## Your goal
In the records below, some lines hold the word "algorithm". Copy each of those lines.

## Materials provided

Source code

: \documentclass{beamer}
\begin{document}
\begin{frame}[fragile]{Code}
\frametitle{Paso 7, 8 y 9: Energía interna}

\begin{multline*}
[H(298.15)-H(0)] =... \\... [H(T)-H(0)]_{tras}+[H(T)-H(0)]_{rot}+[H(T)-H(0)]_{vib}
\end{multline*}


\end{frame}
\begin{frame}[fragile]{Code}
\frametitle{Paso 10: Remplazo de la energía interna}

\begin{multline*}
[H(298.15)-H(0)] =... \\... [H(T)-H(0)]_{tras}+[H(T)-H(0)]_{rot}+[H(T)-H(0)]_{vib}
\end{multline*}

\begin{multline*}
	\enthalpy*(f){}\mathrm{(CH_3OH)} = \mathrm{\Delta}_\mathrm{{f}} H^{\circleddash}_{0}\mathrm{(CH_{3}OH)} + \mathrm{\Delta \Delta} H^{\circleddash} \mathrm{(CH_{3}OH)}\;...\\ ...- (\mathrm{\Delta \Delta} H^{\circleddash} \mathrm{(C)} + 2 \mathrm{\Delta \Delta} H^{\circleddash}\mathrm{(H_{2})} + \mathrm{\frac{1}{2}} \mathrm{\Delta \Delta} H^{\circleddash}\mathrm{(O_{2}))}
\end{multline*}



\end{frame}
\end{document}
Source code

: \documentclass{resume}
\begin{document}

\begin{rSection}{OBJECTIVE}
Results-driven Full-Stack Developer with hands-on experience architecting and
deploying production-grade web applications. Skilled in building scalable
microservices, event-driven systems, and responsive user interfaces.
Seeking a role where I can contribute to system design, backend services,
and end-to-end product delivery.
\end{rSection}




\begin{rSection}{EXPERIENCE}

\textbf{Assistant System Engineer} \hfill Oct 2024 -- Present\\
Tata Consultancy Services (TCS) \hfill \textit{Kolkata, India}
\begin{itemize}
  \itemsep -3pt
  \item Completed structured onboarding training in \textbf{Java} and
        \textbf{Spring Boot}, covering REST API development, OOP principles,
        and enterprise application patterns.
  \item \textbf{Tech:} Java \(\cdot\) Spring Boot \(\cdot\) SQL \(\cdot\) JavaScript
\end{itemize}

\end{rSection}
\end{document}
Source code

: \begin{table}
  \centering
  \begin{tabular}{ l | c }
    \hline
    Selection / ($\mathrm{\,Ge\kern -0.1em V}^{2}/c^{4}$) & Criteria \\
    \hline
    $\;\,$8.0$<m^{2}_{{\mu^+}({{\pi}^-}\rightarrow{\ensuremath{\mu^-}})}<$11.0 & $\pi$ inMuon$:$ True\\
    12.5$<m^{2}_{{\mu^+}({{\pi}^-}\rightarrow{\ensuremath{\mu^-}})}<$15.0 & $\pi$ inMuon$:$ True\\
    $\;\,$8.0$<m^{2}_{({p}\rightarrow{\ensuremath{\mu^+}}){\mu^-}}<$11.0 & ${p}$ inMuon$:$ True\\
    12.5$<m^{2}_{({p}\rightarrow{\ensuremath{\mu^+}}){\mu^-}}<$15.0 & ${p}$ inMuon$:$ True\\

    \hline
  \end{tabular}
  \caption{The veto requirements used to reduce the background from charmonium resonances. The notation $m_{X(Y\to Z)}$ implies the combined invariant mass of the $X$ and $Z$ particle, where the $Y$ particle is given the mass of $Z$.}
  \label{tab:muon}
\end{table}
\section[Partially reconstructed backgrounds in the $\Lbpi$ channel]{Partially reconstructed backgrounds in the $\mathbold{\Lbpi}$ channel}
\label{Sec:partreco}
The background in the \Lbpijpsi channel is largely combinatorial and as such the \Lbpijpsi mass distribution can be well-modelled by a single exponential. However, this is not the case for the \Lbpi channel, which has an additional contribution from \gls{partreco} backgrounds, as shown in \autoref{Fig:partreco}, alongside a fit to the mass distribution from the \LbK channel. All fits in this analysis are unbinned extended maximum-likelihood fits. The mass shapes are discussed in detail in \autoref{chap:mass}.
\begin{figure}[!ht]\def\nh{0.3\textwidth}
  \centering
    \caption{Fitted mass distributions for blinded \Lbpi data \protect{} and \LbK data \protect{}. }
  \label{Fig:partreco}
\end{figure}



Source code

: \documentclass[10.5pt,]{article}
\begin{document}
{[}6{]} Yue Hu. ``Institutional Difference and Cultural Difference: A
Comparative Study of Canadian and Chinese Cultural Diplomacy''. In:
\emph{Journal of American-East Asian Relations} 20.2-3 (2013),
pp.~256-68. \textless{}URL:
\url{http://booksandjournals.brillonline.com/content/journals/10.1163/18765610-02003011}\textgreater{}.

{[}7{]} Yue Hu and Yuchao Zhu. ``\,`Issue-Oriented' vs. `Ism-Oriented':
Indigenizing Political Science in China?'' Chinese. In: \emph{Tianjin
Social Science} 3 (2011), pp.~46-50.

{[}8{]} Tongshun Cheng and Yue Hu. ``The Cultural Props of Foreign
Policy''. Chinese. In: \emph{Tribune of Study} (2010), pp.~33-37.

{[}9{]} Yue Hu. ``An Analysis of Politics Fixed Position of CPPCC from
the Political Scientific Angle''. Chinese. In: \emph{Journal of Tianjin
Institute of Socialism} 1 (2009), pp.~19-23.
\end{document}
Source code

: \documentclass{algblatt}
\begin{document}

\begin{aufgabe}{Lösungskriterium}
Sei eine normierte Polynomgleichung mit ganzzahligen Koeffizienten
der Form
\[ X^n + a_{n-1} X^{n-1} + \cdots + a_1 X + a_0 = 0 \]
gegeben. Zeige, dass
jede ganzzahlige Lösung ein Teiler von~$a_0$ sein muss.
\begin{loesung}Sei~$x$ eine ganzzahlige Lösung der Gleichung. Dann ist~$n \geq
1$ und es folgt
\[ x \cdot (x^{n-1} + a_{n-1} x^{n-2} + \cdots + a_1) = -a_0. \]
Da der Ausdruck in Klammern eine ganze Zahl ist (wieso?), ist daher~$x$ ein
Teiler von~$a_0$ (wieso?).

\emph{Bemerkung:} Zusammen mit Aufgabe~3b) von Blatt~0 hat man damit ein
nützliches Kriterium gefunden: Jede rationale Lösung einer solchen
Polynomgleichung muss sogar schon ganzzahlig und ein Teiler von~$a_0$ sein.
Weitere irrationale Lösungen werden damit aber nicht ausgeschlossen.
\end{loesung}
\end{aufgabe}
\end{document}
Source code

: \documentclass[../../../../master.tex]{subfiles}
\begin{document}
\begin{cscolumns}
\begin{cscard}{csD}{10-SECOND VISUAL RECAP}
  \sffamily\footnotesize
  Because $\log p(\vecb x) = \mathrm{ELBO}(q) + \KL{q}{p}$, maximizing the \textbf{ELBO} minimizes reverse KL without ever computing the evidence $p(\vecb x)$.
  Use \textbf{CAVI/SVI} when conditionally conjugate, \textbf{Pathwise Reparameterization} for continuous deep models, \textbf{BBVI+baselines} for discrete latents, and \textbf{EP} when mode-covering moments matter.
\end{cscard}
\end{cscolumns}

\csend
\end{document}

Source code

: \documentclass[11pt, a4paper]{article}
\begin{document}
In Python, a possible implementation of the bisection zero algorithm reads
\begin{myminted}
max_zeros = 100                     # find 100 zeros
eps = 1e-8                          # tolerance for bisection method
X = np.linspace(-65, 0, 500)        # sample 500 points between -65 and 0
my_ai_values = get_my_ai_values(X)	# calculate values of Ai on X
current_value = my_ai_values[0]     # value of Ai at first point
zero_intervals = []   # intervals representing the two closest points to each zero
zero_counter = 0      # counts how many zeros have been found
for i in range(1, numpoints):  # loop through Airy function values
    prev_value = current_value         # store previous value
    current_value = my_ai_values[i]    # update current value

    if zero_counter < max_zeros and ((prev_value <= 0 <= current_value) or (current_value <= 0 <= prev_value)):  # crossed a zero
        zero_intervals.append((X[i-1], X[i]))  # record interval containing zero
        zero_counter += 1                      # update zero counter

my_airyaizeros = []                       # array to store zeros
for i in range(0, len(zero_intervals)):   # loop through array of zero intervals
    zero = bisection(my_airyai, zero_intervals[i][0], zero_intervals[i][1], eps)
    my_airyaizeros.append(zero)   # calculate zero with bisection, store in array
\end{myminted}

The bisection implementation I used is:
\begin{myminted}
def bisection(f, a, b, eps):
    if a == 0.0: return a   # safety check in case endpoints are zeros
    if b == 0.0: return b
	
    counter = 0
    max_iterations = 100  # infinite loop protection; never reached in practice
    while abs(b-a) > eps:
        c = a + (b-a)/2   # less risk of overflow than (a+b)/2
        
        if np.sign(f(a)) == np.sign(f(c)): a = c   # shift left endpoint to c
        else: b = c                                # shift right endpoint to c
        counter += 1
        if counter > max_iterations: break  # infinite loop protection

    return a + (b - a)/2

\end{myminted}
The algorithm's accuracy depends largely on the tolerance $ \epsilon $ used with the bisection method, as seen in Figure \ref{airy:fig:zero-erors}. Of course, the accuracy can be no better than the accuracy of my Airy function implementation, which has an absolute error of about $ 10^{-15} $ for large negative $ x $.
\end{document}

## Written answer
In Python, a possible implementation of the bisection zero algorithm reads
The algorithm's accuracy depends largely on the tolerance $ \epsilon $ used with the bisection method, as seen in Figure \ref{airy:fig:zero-erors}. Of course, the accuracy can be no better than the accuracy of my Airy function implementation, which has an absolute error of about $ 10^{-15} $ for large negative $ x $.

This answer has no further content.